**Exercise:**
How many lines in the records below contain "найкращі"? Reply with the number only.

*** Exercise data Section Begins ***

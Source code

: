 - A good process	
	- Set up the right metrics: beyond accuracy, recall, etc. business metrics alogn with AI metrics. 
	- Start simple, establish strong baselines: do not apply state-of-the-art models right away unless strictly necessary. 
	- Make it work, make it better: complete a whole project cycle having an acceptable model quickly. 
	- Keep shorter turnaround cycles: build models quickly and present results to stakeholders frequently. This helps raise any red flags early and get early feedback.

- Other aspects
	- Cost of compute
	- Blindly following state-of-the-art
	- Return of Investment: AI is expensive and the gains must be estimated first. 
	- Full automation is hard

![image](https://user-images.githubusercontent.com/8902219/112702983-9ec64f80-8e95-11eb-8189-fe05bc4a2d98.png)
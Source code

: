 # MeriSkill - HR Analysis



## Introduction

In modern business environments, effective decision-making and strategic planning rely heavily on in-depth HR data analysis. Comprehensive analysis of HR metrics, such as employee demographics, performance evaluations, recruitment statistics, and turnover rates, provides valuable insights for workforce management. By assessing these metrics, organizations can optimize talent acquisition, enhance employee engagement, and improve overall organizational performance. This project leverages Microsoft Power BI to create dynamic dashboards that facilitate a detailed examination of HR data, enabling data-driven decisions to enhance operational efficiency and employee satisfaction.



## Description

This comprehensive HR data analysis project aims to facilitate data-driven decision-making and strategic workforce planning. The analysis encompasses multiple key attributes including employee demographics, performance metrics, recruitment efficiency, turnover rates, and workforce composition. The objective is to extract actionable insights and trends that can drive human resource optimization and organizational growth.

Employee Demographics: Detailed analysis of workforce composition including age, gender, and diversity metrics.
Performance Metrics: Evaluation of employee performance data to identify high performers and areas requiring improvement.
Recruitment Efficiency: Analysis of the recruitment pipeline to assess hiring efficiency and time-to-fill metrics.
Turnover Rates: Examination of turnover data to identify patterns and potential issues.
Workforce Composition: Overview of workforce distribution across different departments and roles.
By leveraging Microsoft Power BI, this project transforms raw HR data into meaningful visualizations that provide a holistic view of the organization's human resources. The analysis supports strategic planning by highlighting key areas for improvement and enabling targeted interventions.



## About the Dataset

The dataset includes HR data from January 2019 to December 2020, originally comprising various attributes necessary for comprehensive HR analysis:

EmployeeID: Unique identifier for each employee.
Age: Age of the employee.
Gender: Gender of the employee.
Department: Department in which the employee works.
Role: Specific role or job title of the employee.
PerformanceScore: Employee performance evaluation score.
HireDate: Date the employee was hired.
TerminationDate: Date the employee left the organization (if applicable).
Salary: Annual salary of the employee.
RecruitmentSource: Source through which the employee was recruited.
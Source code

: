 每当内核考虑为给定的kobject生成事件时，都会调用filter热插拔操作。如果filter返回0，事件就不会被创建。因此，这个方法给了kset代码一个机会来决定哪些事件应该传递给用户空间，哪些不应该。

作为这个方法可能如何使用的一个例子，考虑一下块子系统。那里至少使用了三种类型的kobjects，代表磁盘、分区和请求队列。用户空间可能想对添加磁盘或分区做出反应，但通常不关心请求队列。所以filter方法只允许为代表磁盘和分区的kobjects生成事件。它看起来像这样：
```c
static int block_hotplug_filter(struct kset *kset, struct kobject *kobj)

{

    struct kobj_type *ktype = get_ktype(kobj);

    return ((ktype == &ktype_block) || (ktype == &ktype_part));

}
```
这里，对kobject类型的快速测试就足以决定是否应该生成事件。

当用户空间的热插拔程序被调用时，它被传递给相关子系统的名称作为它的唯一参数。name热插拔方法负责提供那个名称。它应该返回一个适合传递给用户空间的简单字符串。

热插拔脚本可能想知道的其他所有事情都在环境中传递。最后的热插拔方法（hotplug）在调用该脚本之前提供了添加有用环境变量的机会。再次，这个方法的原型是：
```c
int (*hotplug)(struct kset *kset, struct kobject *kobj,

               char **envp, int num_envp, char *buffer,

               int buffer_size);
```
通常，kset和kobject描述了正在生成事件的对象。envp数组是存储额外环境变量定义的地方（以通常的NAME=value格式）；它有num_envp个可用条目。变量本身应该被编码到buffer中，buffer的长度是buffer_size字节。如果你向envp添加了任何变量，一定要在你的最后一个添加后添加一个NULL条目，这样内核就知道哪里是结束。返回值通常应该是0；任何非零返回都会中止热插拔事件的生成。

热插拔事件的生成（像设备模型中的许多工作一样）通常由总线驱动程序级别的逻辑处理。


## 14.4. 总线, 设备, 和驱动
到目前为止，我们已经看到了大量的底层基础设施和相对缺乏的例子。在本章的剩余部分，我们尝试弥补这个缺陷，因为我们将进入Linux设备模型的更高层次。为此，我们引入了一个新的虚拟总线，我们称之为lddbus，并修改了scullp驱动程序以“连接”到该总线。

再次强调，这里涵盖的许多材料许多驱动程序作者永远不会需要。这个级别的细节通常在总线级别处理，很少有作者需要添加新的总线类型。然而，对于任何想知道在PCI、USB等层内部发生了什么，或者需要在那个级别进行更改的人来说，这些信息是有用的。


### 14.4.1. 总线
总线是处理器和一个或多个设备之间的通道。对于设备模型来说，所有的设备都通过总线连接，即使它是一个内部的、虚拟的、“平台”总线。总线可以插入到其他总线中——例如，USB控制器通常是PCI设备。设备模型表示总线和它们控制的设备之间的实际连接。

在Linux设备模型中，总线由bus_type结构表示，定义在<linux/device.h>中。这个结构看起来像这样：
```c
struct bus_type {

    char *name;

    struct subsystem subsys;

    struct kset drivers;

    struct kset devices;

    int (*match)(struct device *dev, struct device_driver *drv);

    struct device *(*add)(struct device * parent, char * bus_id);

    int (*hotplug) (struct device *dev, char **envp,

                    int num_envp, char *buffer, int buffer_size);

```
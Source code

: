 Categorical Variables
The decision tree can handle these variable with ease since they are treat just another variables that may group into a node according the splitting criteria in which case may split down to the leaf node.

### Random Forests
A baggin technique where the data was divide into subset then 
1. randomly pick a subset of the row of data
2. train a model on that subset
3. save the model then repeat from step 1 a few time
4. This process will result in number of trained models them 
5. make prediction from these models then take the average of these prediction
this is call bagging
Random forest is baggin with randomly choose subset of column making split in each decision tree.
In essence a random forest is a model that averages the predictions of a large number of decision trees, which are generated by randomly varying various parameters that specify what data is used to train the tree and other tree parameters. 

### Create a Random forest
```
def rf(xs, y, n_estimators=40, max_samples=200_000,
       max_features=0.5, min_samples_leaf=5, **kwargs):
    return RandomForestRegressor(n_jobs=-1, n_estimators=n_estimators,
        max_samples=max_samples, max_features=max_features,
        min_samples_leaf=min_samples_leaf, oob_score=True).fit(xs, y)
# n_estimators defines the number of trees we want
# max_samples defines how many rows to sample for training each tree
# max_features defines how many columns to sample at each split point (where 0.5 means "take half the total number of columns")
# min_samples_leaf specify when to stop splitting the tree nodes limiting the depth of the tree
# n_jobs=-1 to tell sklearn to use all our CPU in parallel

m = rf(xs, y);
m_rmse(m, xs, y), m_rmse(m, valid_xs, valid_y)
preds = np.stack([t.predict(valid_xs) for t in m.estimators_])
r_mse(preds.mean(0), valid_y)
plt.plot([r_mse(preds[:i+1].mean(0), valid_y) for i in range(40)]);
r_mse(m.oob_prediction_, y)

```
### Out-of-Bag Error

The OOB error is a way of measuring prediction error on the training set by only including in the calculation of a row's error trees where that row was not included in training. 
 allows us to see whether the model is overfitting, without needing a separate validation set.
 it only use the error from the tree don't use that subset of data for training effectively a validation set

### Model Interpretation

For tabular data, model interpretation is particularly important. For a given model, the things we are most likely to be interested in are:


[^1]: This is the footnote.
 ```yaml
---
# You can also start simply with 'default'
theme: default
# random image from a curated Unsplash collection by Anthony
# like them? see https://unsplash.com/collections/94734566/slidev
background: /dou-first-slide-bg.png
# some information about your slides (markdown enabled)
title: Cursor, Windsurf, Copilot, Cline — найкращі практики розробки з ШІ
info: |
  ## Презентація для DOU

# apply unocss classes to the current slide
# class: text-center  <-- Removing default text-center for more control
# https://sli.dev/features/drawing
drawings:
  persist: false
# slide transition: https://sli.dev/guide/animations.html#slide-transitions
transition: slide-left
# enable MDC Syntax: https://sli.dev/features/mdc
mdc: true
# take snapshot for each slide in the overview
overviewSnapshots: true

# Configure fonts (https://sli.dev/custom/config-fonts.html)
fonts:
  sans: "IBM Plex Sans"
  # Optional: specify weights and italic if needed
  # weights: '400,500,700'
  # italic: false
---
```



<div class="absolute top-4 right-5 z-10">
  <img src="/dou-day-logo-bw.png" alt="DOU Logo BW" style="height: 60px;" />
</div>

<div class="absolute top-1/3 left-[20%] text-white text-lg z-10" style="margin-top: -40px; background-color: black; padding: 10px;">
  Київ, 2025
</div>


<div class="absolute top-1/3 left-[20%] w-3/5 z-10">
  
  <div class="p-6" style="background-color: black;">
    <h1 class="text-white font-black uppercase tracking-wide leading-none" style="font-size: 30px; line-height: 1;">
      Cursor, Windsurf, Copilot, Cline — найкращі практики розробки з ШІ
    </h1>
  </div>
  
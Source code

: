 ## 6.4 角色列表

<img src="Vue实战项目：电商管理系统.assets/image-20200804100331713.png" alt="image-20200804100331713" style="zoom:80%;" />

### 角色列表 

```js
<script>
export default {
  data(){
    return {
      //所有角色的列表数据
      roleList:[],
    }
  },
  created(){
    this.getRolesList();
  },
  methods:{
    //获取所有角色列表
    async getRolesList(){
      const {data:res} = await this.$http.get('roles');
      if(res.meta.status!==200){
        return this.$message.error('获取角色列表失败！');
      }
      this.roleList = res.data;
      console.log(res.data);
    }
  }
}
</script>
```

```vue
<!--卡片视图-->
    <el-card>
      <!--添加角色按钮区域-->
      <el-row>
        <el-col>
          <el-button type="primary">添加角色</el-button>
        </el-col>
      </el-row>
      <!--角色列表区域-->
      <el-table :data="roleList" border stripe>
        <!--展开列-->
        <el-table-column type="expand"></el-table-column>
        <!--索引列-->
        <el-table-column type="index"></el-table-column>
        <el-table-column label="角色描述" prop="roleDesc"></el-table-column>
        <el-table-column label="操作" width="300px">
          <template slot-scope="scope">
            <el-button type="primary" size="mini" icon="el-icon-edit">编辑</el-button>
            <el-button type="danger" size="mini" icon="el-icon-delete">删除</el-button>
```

*** Exercise data Section Ends ***

**Result for this task:**
2